▸ DATASET
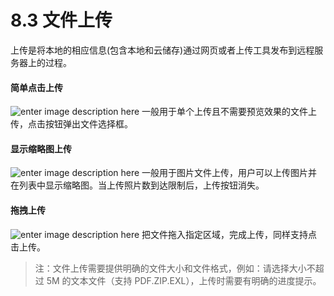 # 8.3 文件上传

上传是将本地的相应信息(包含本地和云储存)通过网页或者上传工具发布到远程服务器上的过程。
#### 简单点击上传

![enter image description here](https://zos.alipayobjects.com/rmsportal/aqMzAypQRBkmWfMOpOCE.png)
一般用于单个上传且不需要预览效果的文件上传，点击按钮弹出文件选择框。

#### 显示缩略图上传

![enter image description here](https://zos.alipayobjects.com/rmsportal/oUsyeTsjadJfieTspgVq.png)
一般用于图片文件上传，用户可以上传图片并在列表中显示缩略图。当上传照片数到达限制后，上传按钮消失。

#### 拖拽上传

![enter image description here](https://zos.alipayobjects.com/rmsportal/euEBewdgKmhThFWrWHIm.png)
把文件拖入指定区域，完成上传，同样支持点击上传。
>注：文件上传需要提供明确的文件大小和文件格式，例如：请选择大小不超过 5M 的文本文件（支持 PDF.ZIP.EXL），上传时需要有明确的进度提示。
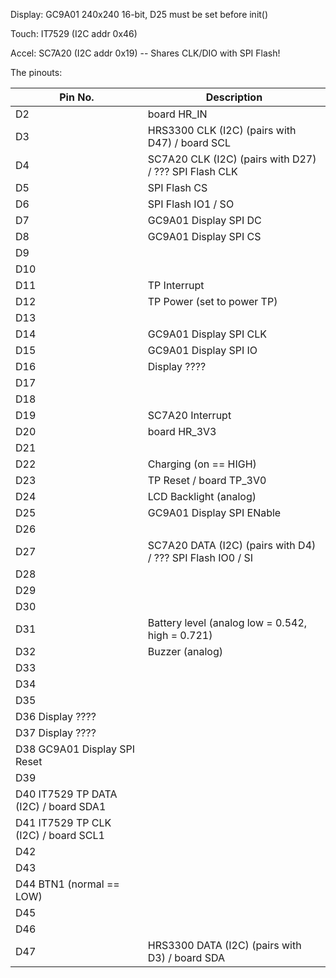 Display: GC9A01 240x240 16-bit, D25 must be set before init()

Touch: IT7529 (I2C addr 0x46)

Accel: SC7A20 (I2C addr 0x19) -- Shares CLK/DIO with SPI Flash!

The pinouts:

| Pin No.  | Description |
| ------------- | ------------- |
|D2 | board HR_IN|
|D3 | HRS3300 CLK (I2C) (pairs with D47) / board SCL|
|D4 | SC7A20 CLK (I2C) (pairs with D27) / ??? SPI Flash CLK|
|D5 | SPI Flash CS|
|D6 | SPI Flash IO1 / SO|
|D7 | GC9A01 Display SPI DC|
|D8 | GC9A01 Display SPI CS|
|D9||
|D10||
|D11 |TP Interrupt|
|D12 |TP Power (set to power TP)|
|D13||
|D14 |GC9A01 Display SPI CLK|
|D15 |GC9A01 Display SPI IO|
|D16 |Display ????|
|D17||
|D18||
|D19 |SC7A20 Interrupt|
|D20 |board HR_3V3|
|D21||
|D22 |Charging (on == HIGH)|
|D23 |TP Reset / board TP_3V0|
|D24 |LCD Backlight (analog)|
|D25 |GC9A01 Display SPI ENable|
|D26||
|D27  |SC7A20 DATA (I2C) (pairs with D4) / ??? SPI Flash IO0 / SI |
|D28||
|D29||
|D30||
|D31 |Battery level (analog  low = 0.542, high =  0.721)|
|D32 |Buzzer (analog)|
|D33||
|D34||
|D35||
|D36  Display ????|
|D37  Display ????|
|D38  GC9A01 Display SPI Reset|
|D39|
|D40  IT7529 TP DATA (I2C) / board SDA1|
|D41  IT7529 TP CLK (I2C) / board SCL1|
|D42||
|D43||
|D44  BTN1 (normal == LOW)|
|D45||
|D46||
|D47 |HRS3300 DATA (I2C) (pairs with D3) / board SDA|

▸ EXERCISE
Copy the records exactly, minus any pictures.

▸ ANSWER TO THE PROBLEM
 # 8.3 文件上传

上传是将本地的相应信息(包含本地和云储存)通过网页或者上传工具发布到远程服务器上的过程。
#### 简单点击上传

![enter image description here](https://zos.alipayobjects.com/rmsportal/aqMzAypQRBkmWfMOpOCE.png)
一般用于单个上传且不需要预览效果的文件上传，点击按钮弹出文件选择框。

#### 显示缩略图上传

![enter image description here](https://zos.alipayobjects.com/rmsportal/oUsyeTsjadJfieTspgVq.png)
一般用于图片文件上传，用户可以上传图片并在列表中显示缩略图。当上传照片数到达限制后，上传按钮消失。

#### 拖拽上传

![enter image description here](https://zos.alipayobjects.com/rmsportal/euEBewdgKmhThFWrWHIm.png)
把文件拖入指定区域，完成上传，同样支持点击上传。
>注：文件上传需要提供明确的文件大小和文件格式，例如：请选择大小不超过 5M 的文本文件（支持 PDF.ZIP.EXL），上传时需要有明确的进度提示。
 Display: GC9A01 240x240 16-bit, D25 must be set before init()

Touch: IT7529 (I2C addr 0x46)

Accel: SC7A20 (I2C addr 0x19) -- Shares CLK/DIO with SPI Flash!

The pinouts:

| Pin No.  | Description |
| ------------- | ------------- |
|D2 | board HR_IN|
|D3 | HRS3300 CLK (I2C) (pairs with D47) / board SCL|
|D4 | SC7A20 CLK (I2C) (pairs with D27) / ??? SPI Flash CLK|
|D5 | SPI Flash CS|
|D6 | SPI Flash IO1 / SO|
|D7 | GC9A01 Display SPI DC|
|D8 | GC9A01 Display SPI CS|
|D9||
|D10||
|D11 |TP Interrupt|
|D12 |TP Power (set to power TP)|
|D13||
|D14 |GC9A01 Display SPI CLK|
|D15 |GC9A01 Display SPI IO|
|D16 |Display ????|
|D17||
|D18||
|D19 |SC7A20 Interrupt|
|D20 |board HR_3V3|
|D21||
|D22 |Charging (on == HIGH)|
|D23 |TP Reset / board TP_3V0|
|D24 |LCD Backlight (analog)|
|D25 |GC9A01 Display SPI ENable|
|D26||
|D27  |SC7A20 DATA (I2C) (pairs with D4) / ??? SPI Flash IO0 / SI |
|D28||
|D29||
|D30||
|D31 |Battery level (analog  low = 0.542, high =  0.721)|
|D32 |Buzzer (analog)|
|D33||
|D34||
|D35||
|D36  Display ????|
|D37  Display ????|
|D38  GC9A01 Display SPI Reset|
|D39|
|D40  IT7529 TP DATA (I2C) / board SDA1|
|D41  IT7529 TP CLK (I2C) / board SCL1|
|D42||
|D43||
|D44  BTN1 (normal == LOW)|
|D45||
|D46||
|D47 |HRS3300 DATA (I2C) (pairs with D3) / board SDA|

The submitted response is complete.